> _ABOUT THIS EXERCISE_
Among the lines below, tally those that contain "history" and respond with the total only.

(Plain-text document sources)
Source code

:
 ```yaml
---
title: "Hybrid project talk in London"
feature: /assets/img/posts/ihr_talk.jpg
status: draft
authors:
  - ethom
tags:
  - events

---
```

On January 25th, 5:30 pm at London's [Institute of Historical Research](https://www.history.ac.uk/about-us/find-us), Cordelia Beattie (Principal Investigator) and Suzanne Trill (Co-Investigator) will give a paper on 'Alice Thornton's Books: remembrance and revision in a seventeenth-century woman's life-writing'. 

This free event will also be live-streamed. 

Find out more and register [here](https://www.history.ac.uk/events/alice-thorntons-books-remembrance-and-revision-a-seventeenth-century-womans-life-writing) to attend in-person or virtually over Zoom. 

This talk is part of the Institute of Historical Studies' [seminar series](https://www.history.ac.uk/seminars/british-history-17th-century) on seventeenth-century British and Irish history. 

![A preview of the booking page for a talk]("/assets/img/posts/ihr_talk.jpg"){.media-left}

---

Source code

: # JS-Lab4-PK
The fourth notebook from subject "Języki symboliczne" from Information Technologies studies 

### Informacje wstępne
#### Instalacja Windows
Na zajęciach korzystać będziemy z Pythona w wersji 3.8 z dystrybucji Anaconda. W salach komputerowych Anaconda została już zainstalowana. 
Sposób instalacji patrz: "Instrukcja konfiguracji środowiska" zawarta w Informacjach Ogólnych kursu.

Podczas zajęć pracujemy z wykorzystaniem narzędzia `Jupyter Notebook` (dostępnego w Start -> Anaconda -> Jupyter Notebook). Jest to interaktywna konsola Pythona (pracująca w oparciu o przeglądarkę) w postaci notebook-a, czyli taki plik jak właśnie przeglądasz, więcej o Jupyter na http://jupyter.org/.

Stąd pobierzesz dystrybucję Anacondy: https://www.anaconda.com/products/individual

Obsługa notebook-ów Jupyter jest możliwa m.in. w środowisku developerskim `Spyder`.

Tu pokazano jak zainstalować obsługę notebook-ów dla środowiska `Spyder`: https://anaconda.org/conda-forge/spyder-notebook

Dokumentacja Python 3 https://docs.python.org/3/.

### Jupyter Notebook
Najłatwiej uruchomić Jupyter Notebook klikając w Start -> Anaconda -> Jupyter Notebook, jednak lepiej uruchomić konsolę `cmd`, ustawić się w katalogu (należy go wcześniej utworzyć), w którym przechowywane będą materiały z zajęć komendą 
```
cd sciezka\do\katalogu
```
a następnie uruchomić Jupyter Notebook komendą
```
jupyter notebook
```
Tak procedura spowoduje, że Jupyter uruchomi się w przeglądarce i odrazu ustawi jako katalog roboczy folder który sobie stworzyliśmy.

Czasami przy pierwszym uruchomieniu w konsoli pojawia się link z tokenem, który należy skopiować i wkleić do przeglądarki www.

> _OUTPUT BELOW_
3